In a lecture I attended this morning, in the context of discussing the extremely sturdy nature of leeches and their resistance to being squished, it was casually mentioned that some leeches happen to mate in a rather particular and (one imagines) remarkably stressful environment. I felt driven to research the topic, and discovered this reference, which I here quote verbatim from its source:
The biology and adaptations of the hippopotamus leech Placobdelloides jaegerskioeldi (Glossiphoniidae) to its host.
Oosthuizen, JH; Davies, RW.
Canadian Journal of Zoology/Revue Canadienne de Zoologie [CAN. J. ZOOL./REV. CAN. ZOOL.]. Vol. 72, no. 3, pp. 418-422. 1994.
The specificity of the association between the freshwater leech Placobdelloides jaegerskioeldi and the hippopotamus was confirmed both by collections from the Kruger National Park and by laboratory experiments.

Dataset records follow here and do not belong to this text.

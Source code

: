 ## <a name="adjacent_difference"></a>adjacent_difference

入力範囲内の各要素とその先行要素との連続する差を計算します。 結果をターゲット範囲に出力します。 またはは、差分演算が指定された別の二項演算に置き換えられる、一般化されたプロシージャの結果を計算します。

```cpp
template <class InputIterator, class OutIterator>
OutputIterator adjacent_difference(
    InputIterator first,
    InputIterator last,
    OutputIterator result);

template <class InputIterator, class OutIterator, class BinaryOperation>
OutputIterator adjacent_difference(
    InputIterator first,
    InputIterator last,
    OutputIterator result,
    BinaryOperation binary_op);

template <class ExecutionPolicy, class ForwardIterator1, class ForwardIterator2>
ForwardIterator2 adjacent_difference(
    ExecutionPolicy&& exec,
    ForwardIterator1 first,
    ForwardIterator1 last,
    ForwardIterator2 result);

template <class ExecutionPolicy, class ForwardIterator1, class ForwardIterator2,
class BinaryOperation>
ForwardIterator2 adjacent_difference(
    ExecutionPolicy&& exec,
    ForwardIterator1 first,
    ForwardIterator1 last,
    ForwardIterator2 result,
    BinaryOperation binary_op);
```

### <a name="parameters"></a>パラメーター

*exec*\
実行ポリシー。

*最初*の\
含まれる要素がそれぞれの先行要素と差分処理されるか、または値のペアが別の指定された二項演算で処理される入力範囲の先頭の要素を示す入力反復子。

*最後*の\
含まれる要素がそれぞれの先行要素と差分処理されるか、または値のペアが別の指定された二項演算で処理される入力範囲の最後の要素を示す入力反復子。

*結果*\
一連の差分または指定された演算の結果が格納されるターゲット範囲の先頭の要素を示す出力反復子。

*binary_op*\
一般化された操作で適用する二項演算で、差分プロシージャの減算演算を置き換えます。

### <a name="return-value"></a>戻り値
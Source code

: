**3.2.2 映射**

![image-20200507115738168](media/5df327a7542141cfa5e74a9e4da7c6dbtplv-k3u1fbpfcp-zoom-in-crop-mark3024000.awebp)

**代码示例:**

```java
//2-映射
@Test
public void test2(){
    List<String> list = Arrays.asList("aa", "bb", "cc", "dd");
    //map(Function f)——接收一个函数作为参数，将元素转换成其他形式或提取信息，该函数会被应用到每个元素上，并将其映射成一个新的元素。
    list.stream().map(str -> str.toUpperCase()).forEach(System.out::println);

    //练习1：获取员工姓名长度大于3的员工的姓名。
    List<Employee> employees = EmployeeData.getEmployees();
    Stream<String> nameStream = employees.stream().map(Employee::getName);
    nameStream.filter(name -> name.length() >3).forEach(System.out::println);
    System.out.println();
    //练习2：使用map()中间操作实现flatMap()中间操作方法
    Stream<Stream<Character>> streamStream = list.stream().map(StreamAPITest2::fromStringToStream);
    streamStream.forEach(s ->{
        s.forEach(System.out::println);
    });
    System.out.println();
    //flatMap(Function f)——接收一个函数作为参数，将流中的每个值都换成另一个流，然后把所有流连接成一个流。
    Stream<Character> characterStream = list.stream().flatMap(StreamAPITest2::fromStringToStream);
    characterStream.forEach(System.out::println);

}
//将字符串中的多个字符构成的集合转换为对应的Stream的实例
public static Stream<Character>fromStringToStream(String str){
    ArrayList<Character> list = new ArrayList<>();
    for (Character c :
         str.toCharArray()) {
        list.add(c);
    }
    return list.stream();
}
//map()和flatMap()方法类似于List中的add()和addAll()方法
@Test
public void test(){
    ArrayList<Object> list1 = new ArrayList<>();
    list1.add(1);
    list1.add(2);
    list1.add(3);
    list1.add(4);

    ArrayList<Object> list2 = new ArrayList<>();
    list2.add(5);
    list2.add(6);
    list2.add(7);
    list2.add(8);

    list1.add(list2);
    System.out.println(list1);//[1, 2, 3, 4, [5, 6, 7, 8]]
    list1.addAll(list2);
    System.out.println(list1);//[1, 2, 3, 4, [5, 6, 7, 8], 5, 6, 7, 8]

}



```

Placobdelloides jaegerskioeldi is established as the only leech showing species specificity for a mammal. Forty sexually mature leeches were collected free-living and 2260 mature and immature leeches were collected from 40 of 53 culled hippopotami. In the field P. jaegerskioeldi was never found on any of the alternative hosts, and none fed in the laboratory when offered a range of potential hosts. A combination of unique attributes, including mode of locomotion, anatomical features, and feeding behaviour, makes it possible for this leech to utilize the hippopotamus as a host. Evidence suggests that mating in P. jaegerskioldi is restricted to the rectum of the hippopotamus.
I draw your attention to that last sentence, if it isn't riveted there already. Ladies and gentlemen, there is a biological interaction you can be unequivocally glad not to participate in.